In this 64 page book Dr. Roy B. Blizzard
presents comparisons between the words of Jesus and the
words of rabbis prior to, contemporary with, and
following Jesus, recorded for us in the
Mishnah, Order Nezikin, Tractate
Avot, or the Chapters of the Fathers
(Pirkei Avot). Probably anyone who has ever
focused on the teachings of Jesus in any depth is aware
that he was a product of the religious milieu that
emerged in the 1st century of this present
era. The four gospels preserve for us the largest and
the best corpus of material relating to the ideas and
methods of teaching of the rabbis of that period. As we
compare the words of Jesus with the other rabbis of his
day, we can begin to understand where some of the ideas
originated, the way they were thinking, and the themes
upon which they were teaching. In the teachings of
Jesus, there is one underlying and overriding theme, a
theme on which Jesus consistently dwells, a theme that
serves as the foundation upon which biblical faith is
built. That foundational theme is summed up in the
Hebrew word tzedakah, the word frequently
translated into English as righteousness.
Tzedakah is the outstanding, overriding, and
yet simple, theme of Jesus. Biblical faith is not so
much man always directing his attention upward toward
God but, rather, through acts of tzedakah,
reaching out to others, meeting them at the point of
their need and assisting in making them whole.

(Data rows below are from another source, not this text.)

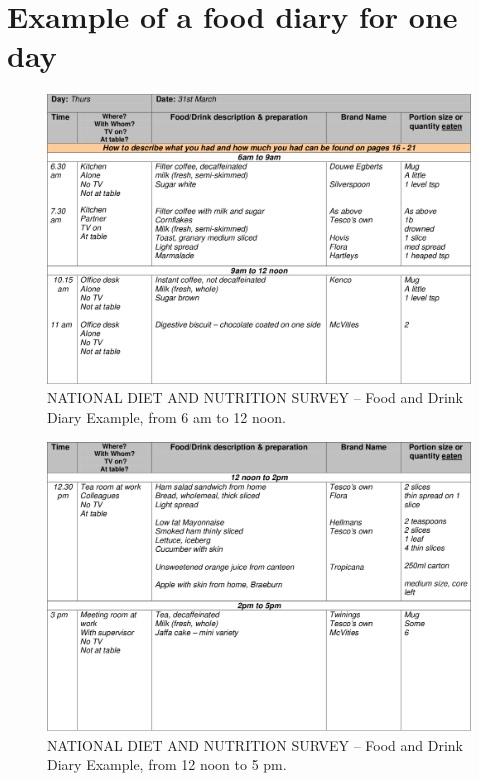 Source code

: 
\chapter{Example of a food diary for one day} %


\label{AppendixE} %

\begin{figure}[H]
\centering
\includegraphics{Figures/Diary1.png}
\decoRule
\caption[One day food diary example 6 am to 12 noon.]{NATIONAL DIET AND NUTRITION SURVEY -- Food and Drink Diary Example, from 6 am to 12 noon.}
\label{fig:diary1}
\end{figure}

\begin{figure}
\centering
\includegraphics{Figures/Diary2.png}
\decoRule
\caption[One day food diary example 12 noon to 5 pm]{NATIONAL DIET AND NUTRITION SURVEY -- Food and Drink Diary Example, from 12 noon to 5 pm.}
\label{fig:diary2}
\end{figure}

Principles of biblical faith are not directed upward. It
is not something one does for God. It is directed
outward toward one's fellow man, but in so doing, at one
and the same time, one performs the will of the
Father. Throughout Mishnah and the Words of
Jesus, Dr. Blizzard points out how the Sages echo
one another and how it all harmonizes completely with
the words of Jesus. (Length: 15,500 words).